Other council members say they would prefer the price to be lower, but they understand that technology is expensive and are comfortable with the price tag because of the role the building would serve.
Hopefully the city will never have another ice storm or a tornado, but the safety center is a good insurance policy, Councilman Julian Beard said. "You wouldn't dare not put automobile insurance on your car. You wouldn't dare not have insurance on your house."
The center is needed to house the city's emergency operations. When it is activated now, the emergency center is set up in the training room of the police department on Main Street.
In the last five years, the emergency operations center has been activated eight to 10 times for a period of four hours to eight days, as in the case of the 2003 ice storm, said Pat Dugger, the city's director of the Division of Emergency Management.
Plans for the new center have not been finalized.
The city is looking at ways to decrease the $42.8 million price tag, Newberry said in a statement.
"Public safety is always a top priority, but we feel there may be ways to cut down the cost of this project without compromising safety," he said. "We are evaluating what we can do to rein in costs."
The city began planning for the center four years ago. The original 30,000-square-foot proposal called for the building to have three main occupants: the emergency operations center, the city's enhanced 911 call center and the Division of Emergency Management.
The building had grown to 40,000 square feet by February of this year, when a decision was made to add space for the city's LexCall 311, operators and work space for the information technology workers who will maintain the building's data center, said David Lucas, the city's Enhanced 911 director.
"We were shortsighted and didn't put in a place for those people, the building operations, IT staff and radio staff," he said.
After the city hired architects to work on the project, another 10,000 square feet were added because they determined that the building needed additional mechanical space to house the redundant systems, Lucas said.
To meet Homeland Security standards, the building needs to have redundant systems such as two power sources, two fiber lines, two backup generators, two heating, ventilating and air conditioning systems, Lucas said.

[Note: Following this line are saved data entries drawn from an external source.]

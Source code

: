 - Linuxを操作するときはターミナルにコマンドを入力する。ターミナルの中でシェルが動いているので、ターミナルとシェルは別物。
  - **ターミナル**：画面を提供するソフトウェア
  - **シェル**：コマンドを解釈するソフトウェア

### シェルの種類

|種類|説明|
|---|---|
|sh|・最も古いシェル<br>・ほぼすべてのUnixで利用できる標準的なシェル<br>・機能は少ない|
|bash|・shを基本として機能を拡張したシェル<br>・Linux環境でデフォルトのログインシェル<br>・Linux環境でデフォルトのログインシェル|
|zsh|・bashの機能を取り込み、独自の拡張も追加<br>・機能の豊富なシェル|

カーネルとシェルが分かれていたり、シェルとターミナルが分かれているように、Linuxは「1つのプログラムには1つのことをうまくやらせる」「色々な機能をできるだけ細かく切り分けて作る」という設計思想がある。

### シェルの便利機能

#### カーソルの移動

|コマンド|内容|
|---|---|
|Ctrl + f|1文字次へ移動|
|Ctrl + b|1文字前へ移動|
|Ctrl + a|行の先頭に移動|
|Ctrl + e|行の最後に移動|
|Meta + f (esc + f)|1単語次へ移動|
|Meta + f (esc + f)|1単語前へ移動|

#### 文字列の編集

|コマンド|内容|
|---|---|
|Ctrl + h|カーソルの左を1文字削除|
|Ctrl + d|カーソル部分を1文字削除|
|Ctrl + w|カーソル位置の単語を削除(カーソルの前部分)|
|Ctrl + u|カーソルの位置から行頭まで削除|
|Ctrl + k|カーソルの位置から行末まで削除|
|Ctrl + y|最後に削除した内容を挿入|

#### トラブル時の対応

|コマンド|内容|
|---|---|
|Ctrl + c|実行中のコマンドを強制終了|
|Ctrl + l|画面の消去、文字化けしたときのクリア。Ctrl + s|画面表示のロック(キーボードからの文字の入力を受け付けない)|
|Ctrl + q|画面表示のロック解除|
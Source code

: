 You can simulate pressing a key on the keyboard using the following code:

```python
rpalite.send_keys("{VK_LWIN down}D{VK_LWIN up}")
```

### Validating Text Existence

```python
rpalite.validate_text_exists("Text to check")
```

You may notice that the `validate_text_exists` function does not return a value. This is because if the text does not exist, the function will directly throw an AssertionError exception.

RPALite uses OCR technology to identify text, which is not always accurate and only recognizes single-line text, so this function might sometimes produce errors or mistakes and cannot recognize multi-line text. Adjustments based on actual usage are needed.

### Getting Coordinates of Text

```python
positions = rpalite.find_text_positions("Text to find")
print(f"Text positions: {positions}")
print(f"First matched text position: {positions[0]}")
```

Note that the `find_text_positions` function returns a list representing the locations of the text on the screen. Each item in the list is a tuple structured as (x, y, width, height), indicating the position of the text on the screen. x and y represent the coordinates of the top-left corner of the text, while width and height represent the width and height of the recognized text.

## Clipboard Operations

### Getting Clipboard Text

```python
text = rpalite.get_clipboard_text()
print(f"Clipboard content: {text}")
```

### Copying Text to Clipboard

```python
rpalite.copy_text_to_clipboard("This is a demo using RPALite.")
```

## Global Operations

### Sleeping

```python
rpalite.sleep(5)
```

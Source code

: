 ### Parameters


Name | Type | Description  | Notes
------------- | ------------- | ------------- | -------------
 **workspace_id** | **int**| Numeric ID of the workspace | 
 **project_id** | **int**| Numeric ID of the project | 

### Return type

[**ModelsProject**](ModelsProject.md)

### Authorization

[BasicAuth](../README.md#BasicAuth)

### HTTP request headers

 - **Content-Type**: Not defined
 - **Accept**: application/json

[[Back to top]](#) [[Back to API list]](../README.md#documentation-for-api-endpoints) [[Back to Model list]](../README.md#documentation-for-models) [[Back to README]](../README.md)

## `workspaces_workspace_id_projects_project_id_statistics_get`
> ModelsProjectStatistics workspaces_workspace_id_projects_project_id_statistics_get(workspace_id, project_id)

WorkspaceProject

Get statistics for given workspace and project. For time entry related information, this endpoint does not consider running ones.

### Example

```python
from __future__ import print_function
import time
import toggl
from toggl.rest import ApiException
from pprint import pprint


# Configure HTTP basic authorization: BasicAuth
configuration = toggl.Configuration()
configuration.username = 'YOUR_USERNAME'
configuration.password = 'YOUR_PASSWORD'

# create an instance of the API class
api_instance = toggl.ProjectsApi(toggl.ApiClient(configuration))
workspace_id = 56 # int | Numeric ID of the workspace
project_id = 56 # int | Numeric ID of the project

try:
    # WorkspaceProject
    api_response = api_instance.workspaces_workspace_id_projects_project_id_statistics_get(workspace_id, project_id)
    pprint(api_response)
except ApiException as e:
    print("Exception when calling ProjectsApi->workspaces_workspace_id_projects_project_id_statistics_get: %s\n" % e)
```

The structure also has to be "hardened" and ballistic proof, able to withstand an F-4 tornado and a two-by-four hitting it at 180 mph, Lucas said.
Overall, the center will cost roughly $702 per square foot to build, Lucas said. The bricks and mortar portion will cost $389 per square foot, and the information technology portion is $313.
A bone of contention among some council members is the decision to move LexCall operators from Main Street offices to the new site and include office space for IT personnel.
Those employees do not need to be in the center, said Councilman Don Blevins Jr. "At $700 a square foot, do we really want to house our 311 operators at that expense? I certainly hope not."
Blevins has asked Newberry's administration to explain why those two groups need to be in the building.
"If not, we need to pull them out and shrink the design down," he said.
LexCall was included in the center because it uses the same telephone and computer network system that the E-911 call center and emergency operations use, Lucas said.
Even if the new center is built as designed without any revisions, it won't cost $42.8 million because that's the high end of the estimate, city officials say.
With a downturn in the construction business, "materials and labor should be very competitive right now," said Councilman Ed Lane. "So hopefully there can be major money squeezed out of the estimate. But we won't know until we do the building."
One thing the city hasn't addressed yet is how much it will cost to operate the facility. Lane has asked the administration to draw up a five-year estimate of the building's operational costs.